═══ MATERIAL FOR THIS TASK ═══
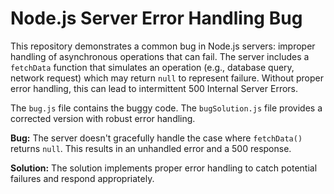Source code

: # Node.js Server Error Handling Bug

This repository demonstrates a common bug in Node.js servers: improper handling of asynchronous operations that can fail.  The server includes a `fetchData` function that simulates an operation (e.g., database query, network request) which may return `null` to represent failure.  Without proper error handling, this can lead to intermittent 500 Internal Server Errors.

The `bug.js` file contains the buggy code.  The `bugSolution.js` file provides a corrected version with robust error handling.

**Bug:** The server doesn't gracefully handle the case where `fetchData()` returns `null`.  This results in an unhandled error and a 500 response.

**Solution:**  The solution implements proper error handling to catch potential failures and respond appropriately.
═══
## EXERCISE REQUIREMENTS
Please output exactly the lines between the one holding "Error Handling Bug" and the one holding "a 500 response." in the records above, inclusive, and nothing more.

## ANSWER FOR THIS EXERCISE
: # Node.js Server Error Handling Bug

This repository demonstrates a common bug in Node.js servers: improper handling of asynchronous operations that can fail.  The server includes a `fetchData` function that simulates an operation (e.g., database query, network request) which may return `null` to represent failure.  Without proper error handling, this can lead to intermittent 500 Internal Server Errors.

The `bug.js` file contains the buggy code.  The `bugSolution.js` file provides a corrected version with robust error handling.

**Bug:** The server doesn't gracefully handle the case where `fetchData()` returns `null`.  This results in an unhandled error and a 500 response.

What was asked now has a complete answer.